Middle

What? Spikes and prototypes are time-boxed exploratory builds that exchange a fixed amount of effort for reduced uncertainty about a design. The spike (an XP technique) answers a single technical question with throwaway code; prototyping comes in two flavours — throwaway and evolutionary — and choosing the wrong one is how teams ship experiments to production by accident.

How? You frame the spike as a research task with an explicit acceptance question and a time box, run it to get evidence, write a one-page conclusion, and feed a real decision back to the team.
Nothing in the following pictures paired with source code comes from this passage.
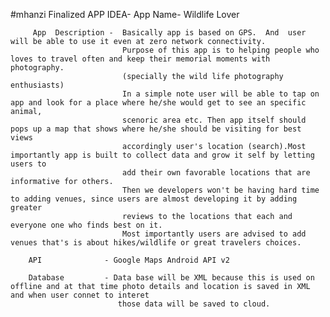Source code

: #mhanzi
Finalized APP IDEA- 
		App Name- Wildlife Lover
 
		 App  Description -  Basically app is based on GPS.  And  user will be able to use it even at zero network connectivity. 
							 Purpose of this app is to helping people who loves to travel often and keep their memorial moments with photography.
							 (specially the wild life photography enthusiasts)
							 In a simple note user will be able to tap on app and look for a place where he/she would get to see an specific animal,
							 scenoric area etc. Then app itself should pops up a map that shows where he/she should be visiting for best views 
							 accordingly user's location (search).Most importantly app is built to collect data and grow it self by letting users to 
							 add their own favorable locations that are informative for others.
							 Then we developers won't be having hard time to adding venues, since users are almost developing it by adding greater 
							 reviews to the locations that each and everyone one who finds best on it. 
							 Most importantly users are advised to add venues that's is about hikes/wildlife or great travelers choices.
							 
		API			     - Google Maps Android API v2
		
		Database         - Data base will be XML because this is used on offline and at that time photo details and location is saved in XML and when user connet to interet 
							those data will be saved to cloud.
You learn to recognise the steel-thread / tracer-bullet techniques as the evolutionary cousins of the throwaway spike, and to keep the two mentally separated.
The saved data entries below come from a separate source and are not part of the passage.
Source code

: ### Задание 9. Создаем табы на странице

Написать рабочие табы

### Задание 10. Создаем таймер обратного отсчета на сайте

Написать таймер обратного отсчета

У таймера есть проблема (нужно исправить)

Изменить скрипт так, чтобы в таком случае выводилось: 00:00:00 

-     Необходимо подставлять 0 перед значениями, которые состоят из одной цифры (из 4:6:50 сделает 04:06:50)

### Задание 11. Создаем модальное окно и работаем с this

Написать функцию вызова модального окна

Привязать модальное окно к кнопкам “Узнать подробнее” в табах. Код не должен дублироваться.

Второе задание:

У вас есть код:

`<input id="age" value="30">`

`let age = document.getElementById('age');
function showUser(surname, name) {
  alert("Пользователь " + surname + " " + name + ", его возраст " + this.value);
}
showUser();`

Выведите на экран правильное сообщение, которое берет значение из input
1. The spike as a controlled experiment¶

At its core, a spike is the scientific method applied to a build risk:

Hypothesis — "I believe library X can do Y at acceptable cost."
Time box — "I'll find out in ≤ 4 hours."
Experiment — the smallest code that exercises the risky part.
Observation — does it work? How well? What broke?
Conclusion — a recorded decision: do this, not that, because…

This is the same loop as hypothesis and falsifiability. The spike's value comes from being honestly falsifiable: you should be able to learn "no, this doesn't work" just as easily as "yes." If your spike can only succeed, you didn't design an experiment — you designed a demo.
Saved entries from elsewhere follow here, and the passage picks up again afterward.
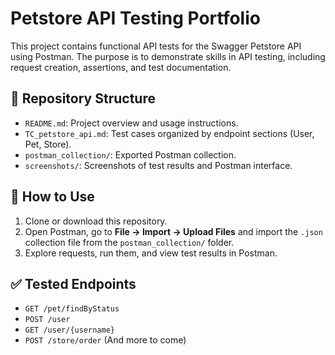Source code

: # Petstore API Testing Portfolio

This project contains functional API tests for the Swagger Petstore API using Postman.
The purpose is to demonstrate skills in API testing, including request creation, assertions, and test documentation.

## 📁 Repository Structure
- `README.md`: Project overview and usage instructions.
- `TC_petstore_api.md`: Test cases organized by endpoint sections (User, Pet, Store).
- `postman_collection/`: Exported Postman collection.
- `screenshots/`: Screenshots of test results and Postman interface.

## 🚀 How to Use
1. Clone or download this repository.
2. Open Postman, go to **File → Import → Upload Files** and import the `.json` collection file from the `postman_collection/` folder.
3. Explore requests, run them, and view test results in Postman.

## ✅ Tested Endpoints
- `GET /pet/findByStatus`
- `POST /user`
- `GET /user/{username}`
- `POST /store/order`
(And more to come)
Why the time box is the whole point¶

The time box isn't a soft suggestion; it's the mechanism that makes a spike safe. Without it, "exploration" expands to fill all available time, and you've turned a 2-hour risk-reduction exercise into a 2-week rabbit hole. The time box says: "the uncertainty is worth at most N hours of my time to resolve." If you hit the box without an answer, that is itself a result — the problem is harder than expected, which is valuable information for planning.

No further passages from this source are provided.